6. A Nova Rota da Seda é, portanto, uma iniciativa essencial e, com efeito, indispensável para progresso em assuntos humanos. Porém, deve também ser observado que é uma iniciativa chinesa e, a não ser que seja abraçada e tornada claramente multilateral pelas outras potências – como, de resto, merece –, será usada essencialmente para avançar interesses chineses: primeiro, expansão comercial e depois, com efeito, projecção geopolítica e imperial chinesa ao longo da Eurásia e do globo. Afinal, e do ponto de vista de geoestratégia chinesa, o século 21 é o século chinês, o século no qual o dragão levanta vôo para se tornar na principal superpotência global.
O vôo do dragão tenderia a trazer consigo unilateralismo despótico, e isso seria muito más notícias para o mundo. Mas também induziria outras potências a reagir e, por consequência, levaria a todo o tipo de choques passivo-agressivos entre lados. Expansão comercial e geopolítica chinesa seria confrontada no terreno por desestabilizações anglo-americanas, por forças informais de ‘freedom fighters’ (como sejam os habituais surrogados jihadi e mujaheedin) e, a partir de certo ponto, por afirmação imperial russa na Ásia Central, e por manobras indianas e japonesas no Índico e no Mar da China. Haveria a proliferação de guerras regionais arrastadas com o uso de facções locais, e o século 21 seria tornado antes no século do ‘choque de civilizações’ – uma espécie de continuação mais destrutiva do século 20.

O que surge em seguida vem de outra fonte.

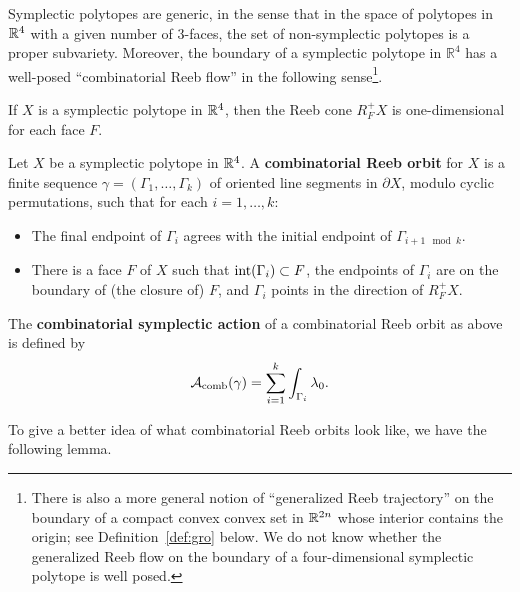 Symplectic polytopes are generic, in the sense that in the space of polytopes in ${\mathbb R}^4$ with a given number of $3$-faces, the set of non-symplectic polytopes is a proper subvariety. Moreover, the boundary of a symplectic polytope in $\mathbb{R}^4$ has a well-posed ``combinatorial Reeb flow'' in the following sense\footnote{There is also a more general notion of ``generalized Reeb trajectory'' on the boundary of a compact convex convex set in ${\mathbb R}^{2n}$ whose interior contains the origin; see Definition~\ref{def:gro} below. We do not know whether the generalized Reeb flow on the boundary of a four-dimensional symplectic polytope is well posed.}.

 \begin{proposition}
 \label{prop:well-posed}
 If $X$ is a symplectic polytope in ${\mathbb R}^4$, then the Reeb cone $R_F^+X$ is one-dimensional for each face $F$.
\end{proposition}

\begin{definition}
\label{def:cro}
Let $X$ be a symplectic polytope in ${\mathbb R}^4$. A {\bf combinatorial Reeb orbit\/} for $X$ is a finite sequence $\gamma=(\Gamma_1,\ldots,\Gamma_k)$ of oriented line segments in $\partial X$, modulo cyclic permutations, such that for each $i=1,\ldots,k$:
\begin{itemize}
\item The final endpoint of $\Gamma_i$ agrees with the initial endpoint of $\Gamma_{i+1\mod k}$.
\item
There is a face $F$ of $X$ such that $\operatorname{int}(\Gamma_i)\subset F$, the endpoints of $\Gamma_i$ are on the boundary of (the closure of) $F$, and $\Gamma_i$ points in the direction of $R_F^+X$.
\end{itemize}
The {\bf combinatorial symplectic action\/} of a combinatorial Reeb orbit as above is defined by
\[
{\mathcal A}_{\operatorname{comb}}(\gamma)=\sum_{i=1}^k\int_{\Gamma_i}\lambda_0.
\]
\end{definition}

To give a better idea of what combinatorial Reeb orbits look like, we have the following lemma. 

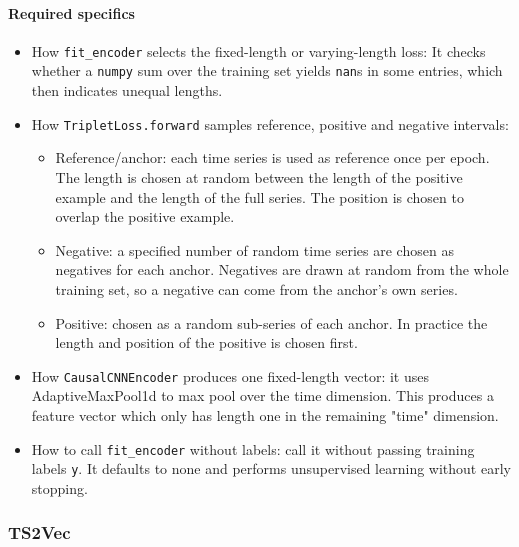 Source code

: \documentclass[a4paper,11pt]{article}
\newcommand{\code}[1]{\texttt{#1}}
\begin{document}
\paragraph{Required specifics}
\begin{itemize}
    \item How \code{fit\_encoder} selects the fixed-length or varying-length loss: It checks whether a \texttt{numpy} sum over the training set yields \texttt{nan}s in some entries, which then indicates unequal lengths.
    \item How \code{TripletLoss.forward} samples reference, positive and negative intervals: 
    \begin{itemize}
    \item Reference/anchor: each time series is used as reference once per epoch. The length is chosen at random between the length of the positive example and the length of the full series. The position is chosen to overlap the positive example.
    \item Negative: a specified number of random time series are chosen as negatives for each anchor. Negatives are drawn at random from the whole training set, so a negative can come from the anchor's own series.
    \item Positive: chosen as a random sub-series of each anchor. In practice the length and position of the positive is chosen first.
    \end{itemize}
    \item How \code{CausalCNNEncoder} produces one fixed-length vector: it uses AdaptiveMaxPool1d to max pool over the time dimension. This produces a feature vector which only has length one in the remaining "time" dimension.
    \item How to call \code{fit\_encoder} without labels: call it without passing training labels \texttt{y}. It defaults to none and performs unsupervised learning without early stopping.
\end{itemize}

\subsubsection{TS2Vec}
\end{document}
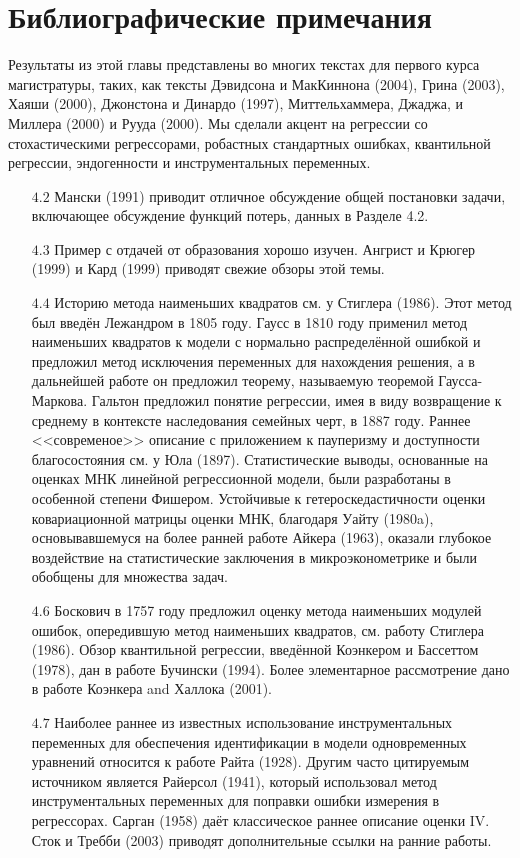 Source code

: \section{Библиографические примечания}

Результаты из этой главы представлены во многих текстах для первого курса магистратуры, таких, как тексты Дэвидсона и МакКиннона (2004), Грина (2003), Хаяши (2000), Джонстона и Динардо (1997), Миттельхаммера, Джаджа, и Миллера (2000) и Рууда (2000). Мы сделали акцент на регрессии со стохастическими регрессорами, робастных стандартных ошибках, квантильной регрессии, эндогенности и инструментальных переменных.

\begin{itemize}
\item [$4.2$] Мански (1991) приводит отличное обсуждение общей постановки задачи, включающее обсуждение функций потерь, данных в Разделе 4.2.
\item [$4.3$] Пример с отдачей от образования хорошо изучен. Ангрист и Крюгер (1999) и Кард
(1999) приводят свежие обзоры этой темы.
\item [$4.4$] Историю метода наименьших квадратов см. у Стиглера (1986). Этот метод был введён Лежандром в 1805 году. Гаусс в 1810 году применил метод наименьших квадратов к модели с нормально распределённой ошибкой и предложил метод исключения переменных для нахождения решения, а в дальнейшей работе он предложил теорему, называемую теоремой Гаусса-Маркова. Гальтон предложил понятие регрессии, имея в виду возвращение к среднему в контексте наследования семейных черт, в 1887 году. 
Раннее <<современое>> описание с приложением к пауперизму и доступности благосостояния см. у Юла (1897). Статистические выводы, основанные на оценках МНК линейной регрессионной модели, были разработаны в особенной степени Фишером. Устойчивые к гетероскедастичности оценки ковариационной матрицы оценки МНК, благодаря Уайту (1980a), основывавшемуся на более ранней работе Айкера (1963), оказали глубокое воздействие на статистические заключения в микроэконометрике и были обобщены для множества задач.
\item [$4.6$] Боскович в 1757 году предложил оценку метода наименьших модулей ошибок, опередившую метод наименьших квадратов, см. работу Стиглера (1986). Обзор квантильной регрессии, введённой Коэнкером и
Бассеттом (1978), дан в работе Бучински (1994). Более элементарное рассмотрение дано в работе Коэнкера and Халлока (2001).
\item [$4.7$] Наиболее раннее из известных использование инструментальных переменных для обеспечения идентификации в модели одновременных уравнений относится к работе Райта (1928). Другим часто цитируемым источником является Райерсол (1941), который использовал метод инструментальных переменных для поправки ошибки измерения в регрессорах. Сарган (1958) даёт классическое раннее описание оценки IV.  Сток и Требби (2003) приводят дополнительные ссылки на ранние работы.

\end{itemize}
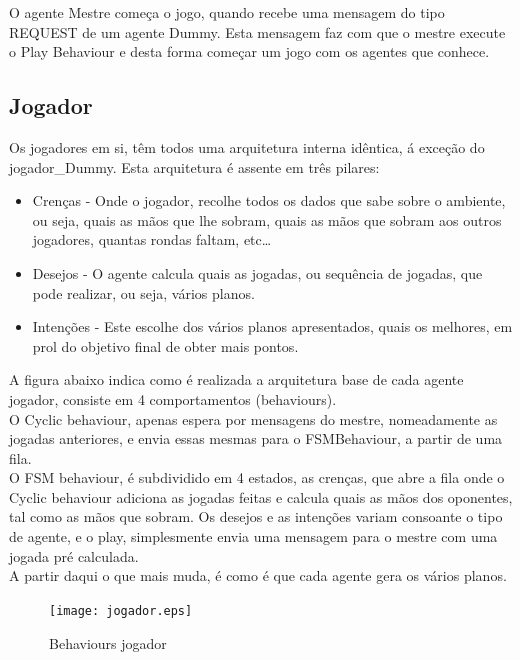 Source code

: \documentclass[12pt]{article}
\begin{document}
    O agente Mestre começa o jogo, quando recebe uma mensagem do tipo REQUEST de um agente Dummy. Esta mensagem faz com que o mestre execute o Play Behaviour e desta forma começar um jogo com os agentes que conhece.\\
	
	\subsection*{Jogador}
    Os jogadores em si, têm todos uma arquitetura interna idêntica, á exceção do jogador\_Dummy. Esta arquitetura é assente em três pilares:\\
	
	
	\begin{itemize}
        \item Crenças - Onde o jogador, recolhe todos os dados que sabe sobre o ambiente, ou seja, quais as mãos que lhe sobram, quais as mãos que sobram aos outros jogadores, quantas rondas faltam, etc…
        
        \item Desejos - O agente calcula quais as jogadas, ou sequência de jogadas, que pode realizar, ou seja, vários planos.
        
        \item Intenções - Este escolhe dos vários planos apresentados, quais os melhores, em prol do objetivo final de obter mais pontos.
    \end{itemize}

    
    A figura abaixo indica como é realizada a arquitetura base de cada agente jogador, consiste em 4 comportamentos (behaviours).\\
    O Cyclic behaviour, apenas espera por mensagens do mestre, nomeadamente as jogadas anteriores, e envia essas mesmas para o FSMBehaviour, a partir de uma fila.\\
    O FSM behaviour, é subdividido em 4 estados, as crenças, que abre a fila onde o Cyclic behaviour adiciona as jogadas feitas e calcula quais as mãos dos oponentes, tal como as mãos que sobram. Os desejos e as intenções variam consoante o tipo de agente, e o play, simplesmente envia uma mensagem para o mestre com uma jogada pré calculada.\\
    A partir daqui o que mais muda, é como é que cada agente gera os vários planos.\\

    \begin{figure}[h]
		\centering
        \texttt{[image: jogador.eps]}
		\caption{Behaviours jogador}
		\label{fig:jogador}
	\end{figure}
	
\end{document}
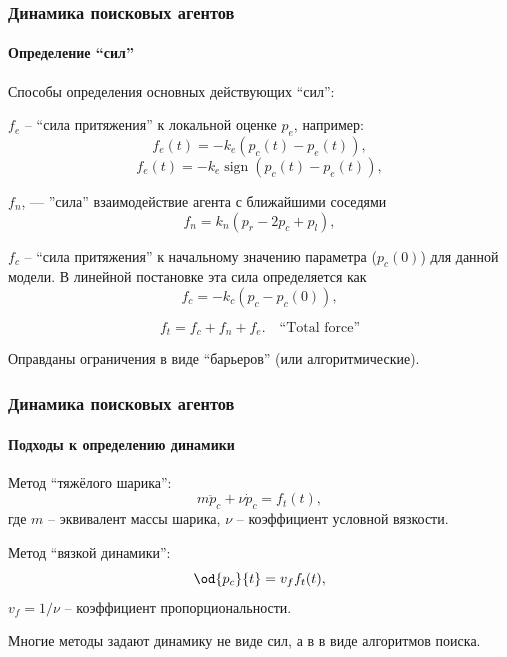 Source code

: \documentclass[10pt,utf8]{beamer}
\DeclareMathOperator*{\sign}{sign}
\begin{document}
\begin{frame}
  \frametitle{Динамика поисковых агентов}
  \framesubtitle{Определение ``сил''}

  Способы определения основных действующих ``сил'':

$f_e$ -- ``сила притяжения'' к локальной оценке $p_e$, например:
%
\begin{equation}
  f_e(t) = - k_e ( p_c(t) - p_e(t) ) ,
  \label{atu:eq:f_e_lin}
\end{equation}
%
\begin{equation}
  f_e(t) = - k_e \sign( p_c(t) - p_e(t) ) ,
  \label{atu:eq:f_e_sign}
\end{equation}

$f_n$, --- ''сила'' взаимодействие агента с ближайшими соседями
%
\begin{equation}
  f_n = k_n ( p_r - 2 p_c + p_l ),
  \label{atu:eq:f_n_lin}
\end{equation}

  $f_c$  -- ``сила притяжения'' к начальному значению
  параметра ($p_{c}(0)$)
  для данной модели. В линейной постановке эта сила определяется как
  \begin{equation}
    f_c = -k_c (p_c - p_{c}(0)) ,
    \label{atu:eq:f_c}
  \end{equation}


  \begin{equation}
    f_t = f_c + f_n + f_e . \quad \text{``Total force''}
    \label{atu:eq:f_t}
  \end{equation}

  Оправданы ограничения в виде ``барьеров'' (или алгоритмические).

\end{frame}



\begin{frame}
  \frametitle{Динамика поисковых агентов}
  \framesubtitle{Подходы к определению динамики}

Метод ``тяжёлого шарика'':
%
\begin{equation}
  m \ddot{p}_c + \nu \dot{p}_c = f_t(t),
  \label{atu:eq:heavy_ball}
\end{equation}
%
где $m$ -- эквивалент массы шарика,
$\nu$ -- коэффициент условной вязкости.

Метод ``вязкой динамики'':
%
  \begin{equation}
  \od{p_c}{t} = v_f f_t(t),
  \label{atu:eq:v_f}
\end{equation}
%
\noindent
$v_f = 1/\nu$ -- коэффициент пропорциональности.

\smallskip

Многие методы задают динамику не виде сил,
а в в виде алгоритмов поиска.


\end{frame}
\end{document}
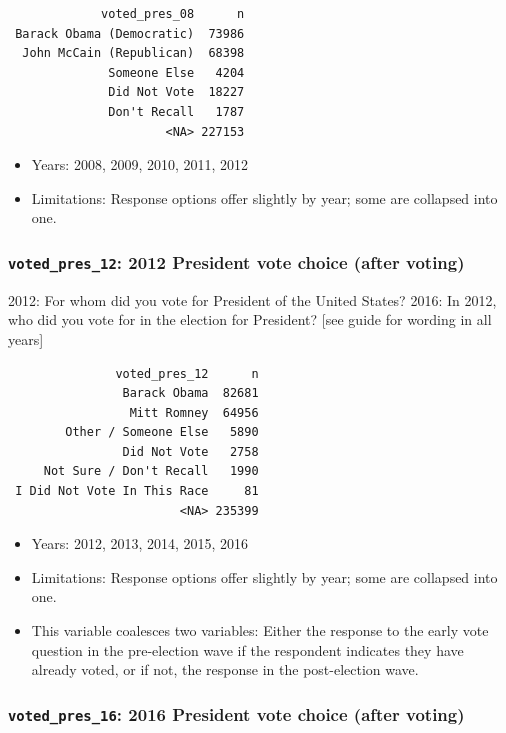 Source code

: \documentclass[10pt,article,oneside]{memoir}
\theoremstyle{definition}
\begin{document}
\begin{verbatim}
             voted_pres_08      n
 Barack Obama (Democratic)  73986
  John McCain (Republican)  68398
              Someone Else   4204
              Did Not Vote  18227
              Don't Recall   1787
                      <NA> 227153
\end{verbatim}

\begin{itemize}
\tightlist
\item
  Years: 2008, 2009, 2010, 2011, 2012
\item
  Limitations: Response options offer slightly by year; some are
  collapsed into one.
\end{itemize}

\hypertarget{voted_pres_12-2012-president-vote-choice-after-voting}{%
\subsubsection{\texorpdfstring{\texttt{voted\_pres\_12}: 2012 President
vote choice (after
voting)}{voted\_pres\_12: 2012 President vote choice (after voting)}}\label{voted_pres_12-2012-president-vote-choice-after-voting}}

2012: For whom did you vote for President of the United States? 2016: In
2012, who did you vote for in the election for President? {[}see guide
for wording in all years{]}

\begin{verbatim}
               voted_pres_12      n
                Barack Obama  82681
                 Mitt Romney  64956
        Other / Someone Else   5890
                Did Not Vote   2758
     Not Sure / Don't Recall   1990
 I Did Not Vote In This Race     81
                        <NA> 235399
\end{verbatim}

\begin{itemize}
\tightlist
\item
  Years: 2012, 2013, 2014, 2015, 2016
\item
  Limitations: Response options offer slightly by year; some are
  collapsed into one.
\item
  This variable coalesces two variables: Either the response to the
  early vote question in the pre-election wave if the respondent
  indicates they have already voted, or if not, the response in the
  post-election wave.
\end{itemize}

\hypertarget{voted_pres_16-2016-president-vote-choice-after-voting}{%
\subsubsection{\texorpdfstring{\texttt{voted\_pres\_16}: 2016 President
vote choice (after
voting)}{voted\_pres\_16: 2016 President vote choice (after voting)}}\label{voted_pres_16-2016-president-vote-choice-after-voting}}
\end{document}
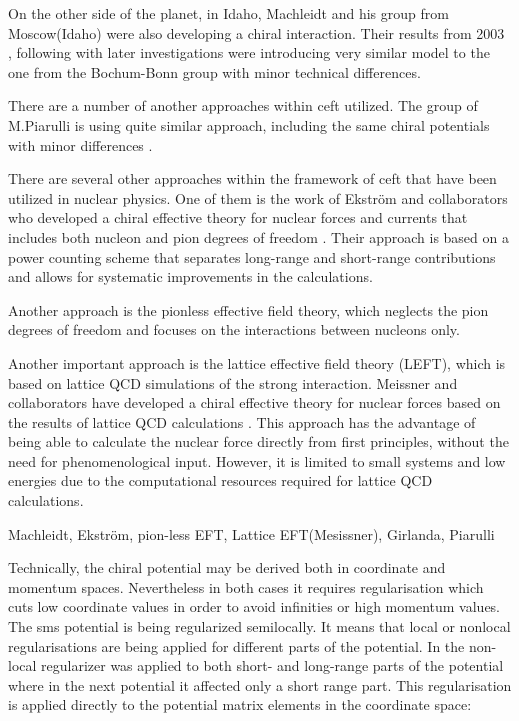 On the other side of the planet, in Idaho, Machleidt and his group from Moscow(Idaho) were also developing 
a chiral interaction. Their results from 2003 \cite{Entem2003}, following with later 
investigations \cite{Machleidt2005, Machleidt2010, Entem2017} were introducing very similar model
to the one from the Bochum-Bonn
group with minor technical differences.

There are a number of another approaches within \gls{ceft} utilized.
The group of M.Piarulli is using quite similar approach, including
the same chiral potentials with minor differences \cite{Piarulli2012,Piarulli2015}.

There are several other approaches within the framework of \gls{ceft}
that have been utilized in nuclear physics.
One of them is the work of Ekström and collaborators who developed a chiral
effective theory for nuclear forces and currents that includes both
nucleon and pion degrees of freedom \cite{ekstrom_2015, Tews_2020}. Their approach
is based on a power counting scheme that separates long-range and
short-range contributions and allows for systematic improvements in the
calculations.

Another approach is the pionless effective field
theory, which neglects the pion degrees of freedom and
focuses on the interactions between nucleons only\cite{?}.

Another important approach is the lattice effective field theory (LEFT), which
is based on lattice QCD simulations of the strong
interaction. Meissner and collaborators have developed a chiral effective
theory for nuclear forces based on the results of lattice QCD
calculations \cite{?}. This approach has the advantage of being able
to calculate the nuclear force directly from first
principles, without the need for phenomenological input. However, it is limited
to small systems and low energies due to the computational
resources required for lattice QCD calculations.


{\color{red} Machleidt, Ekstr\"om, pion-less EFT, Lattice EFT(Mesissner), Girlanda, Piarulli}


Technically, the chiral potential may be derived both in coordinate and momentum spaces.
Nevertheless in both cases it requires regularisation which cuts 
low coordinate values in order to avoid infinities 
or high momentum values. 
The \gls{sms} potential is being regularized semilocally. 
It means that  local or nonlocal regularisations
are being applied for different parts of the potential.
In \cite{Entem2003, epelbaum2005two} the non-local regularizer was applied to both short- and long-range parts
 of the potential where in the next \cite{Entem2017, Epelbaum2014SCS} potential
 it affected only a short range part. 
This regularisation is applied directly to the potential matrix elements 
in the coordinate space:

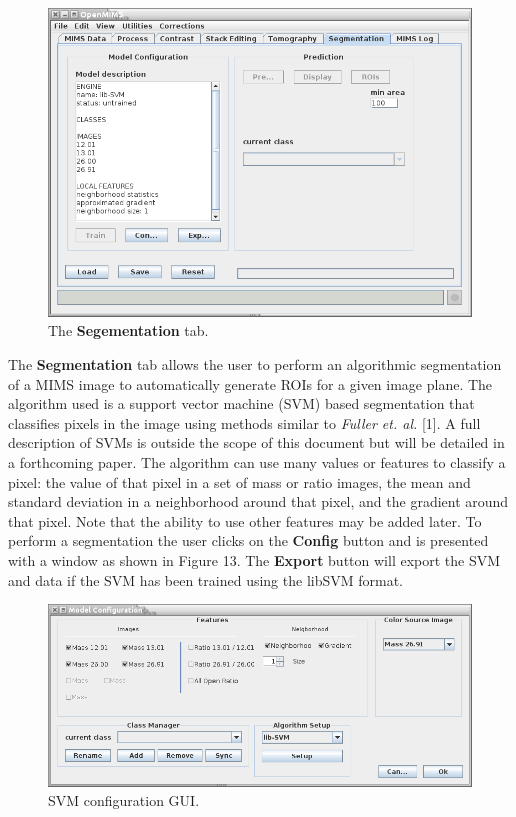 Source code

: \documentclass{article}
\begin{document}
	\begin{figure}[h]
	\centering
	\includegraphics[scale=0.70]{snapshot_MimsSegmentation.png}
	\caption{The \textbf{Segementation} tab.}
	\end{figure}
	The \textbf{Segmentation} tab allows the user to perform an algorithmic segmentation of a MIMS image to automatically generate ROIs for a given image plane. The algorithm used is a support vector machine (SVM) based segmentation that classifies pixels in the image using methods similar to \textit{Fuller et. al.} [1]. A full description of SVMs is outside the scope of this document but will be detailed in a forthcoming paper.  The algorithm can use many values or features to classify a pixel: the value of that pixel in a set of mass or ratio images, the mean and standard deviation in a neighborhood around that pixel, and the gradient around that pixel. Note that the ability to use other features may be added later. To perform a segmentation the user clicks on the \textbf{Config} button and is presented with a window as shown in Figure 13.  The \textbf{Export} button will export the SVM and data if the SVM has been trained using the libSVM format.

	\begin{figure}[h]
	\centering
	\includegraphics[scale=0.65]{snapshot_Model_Config.png}
	\caption{SVM configuration GUI.}
	\end{figure}
\end{document}
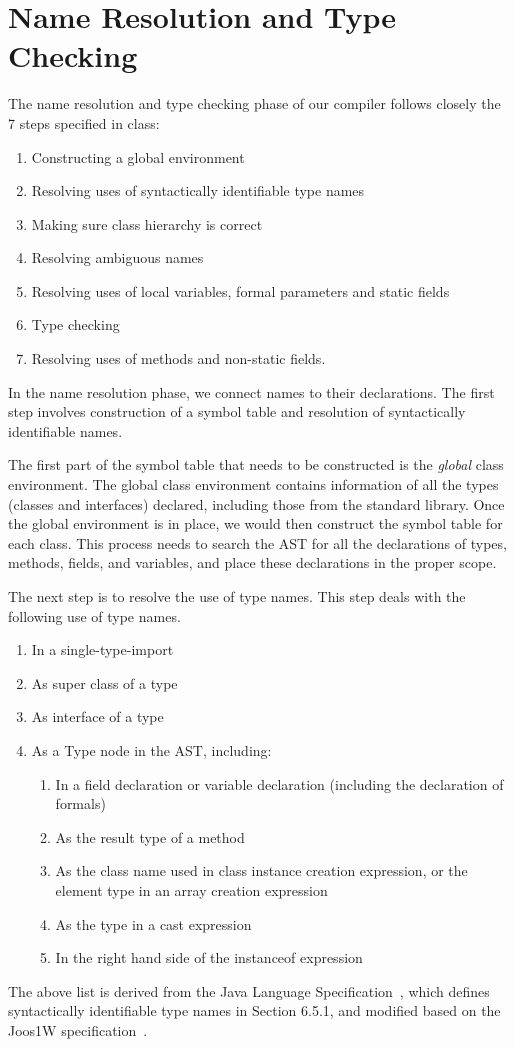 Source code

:\documentclass[a4paper, notitlepage]{report}
\begin{document}
\section{Name Resolution and Type Checking}
\label{design_name}
The name resolution and type checking phase of our compiler follows closely the 7 steps specified in class:
\begin{enumerate}
	\item Constructing a global environment
	\item Resolving uses of syntactically identifiable type names
	\item Making sure class hierarchy is correct
	\item Resolving ambiguous names
	\item Resolving uses of local variables, formal parameters and static fields
	\item Type checking
	\item Resolving uses of methods and non-static fields.
\end{enumerate}

In the name resolution phase, we connect names to their declarations. The first step involves construction of a symbol table and resolution of syntactically identifiable names.

The first part of the symbol table that needs to be constructed is the \emph{global} class environment. The global class environment contains information of all the types (classes and interfaces) declared, including those from the standard library. Once the global environment is in place, we would then construct the symbol table for each class. This process needs to search the AST for all the declarations of types, methods, fields, and variables, and place these declarations in the proper scope.

The next step is to resolve the use of type names. This step deals with the following use of type names.
\begin{enumerate}
\item In a single-type-import
\item As super class of a type
\item As interface of a type
\item As a Type node in the AST, including:
	\begin{enumerate}
	\item In a field declaration or variable declaration (including the declaration of formals)
	\item As the result type of a method
	\item As the class name used in class instance creation expression, or the element type in an array creation expression
	\item As the type in a cast expression
	\item In the right hand side of the instanceof expression
	\end{enumerate}
\end{enumerate}
The above list is derived from the Java Language Specification~\cite{gosling2000java}, which defines syntactically identifiable type names in Section 6.5.1, and modified based on the Joos1W specification~\cite{joos1w}. 
\end{document}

7. Logo, e para que a promessa de desenvolvimento mundial da Nova Rota da Seda seja concretizada, é essencial que a iniciativa deixe de ser puramente chinesa e passe a ser uma iniciativa multilateral, activamente trabalhada e deliberada em pé de igualdade e em boa vontade por todos os países e potências relevantes. Se tal não for possível – mas é claro que é possível –, então que se criem novas e melhores iniciativas deste género, a par da chinesa. Elevar e tornar próspero e livre este planeta, e garantir que o mundo se torna definitivamente naquilo que cada vez é menos – um mundo feito para ser habitado por seres humanos. A Humanidade e as gerações futuras agradecerão.
Rui Garrido
P.S.: este artigo foi escrito em parceria com a minha grande amiga Catarina Alexandra Mendes. A Catarina já não está connosco – faleceu no dia 13 de Janeiro, e o mundo ficou genuinamente mais pobre e perdido, desvalido de quem o enriquecia, e enriqueceria.
Catarina, ainda me custa acreditar que já não voltarei a ver-te olhos nos olhos, a usufruir da tua presença gentil, simpática, solarenga e luminosa, encantadora. A minha vida tornou-se mais vazia. Preencherei o vazio com a memória de ti, Catarina.
A inteligência doce e perspicaz da Catarina pode ser bem apreciada no artigo ‘Princípios da Comunicação’, que deveria ter sido apenas o primeiro de muitos excelentes artigos que iria escrever para este jornal. O artigo expressa bem a pessoa bonita que a Catarina era, uma pessoa empenhada em criar um mundo melhor – um mundo bom, onde as pessoas sejam boas umas para as outras, e onde o Homem seja o próximo do seu próximo, e já não o seu predador.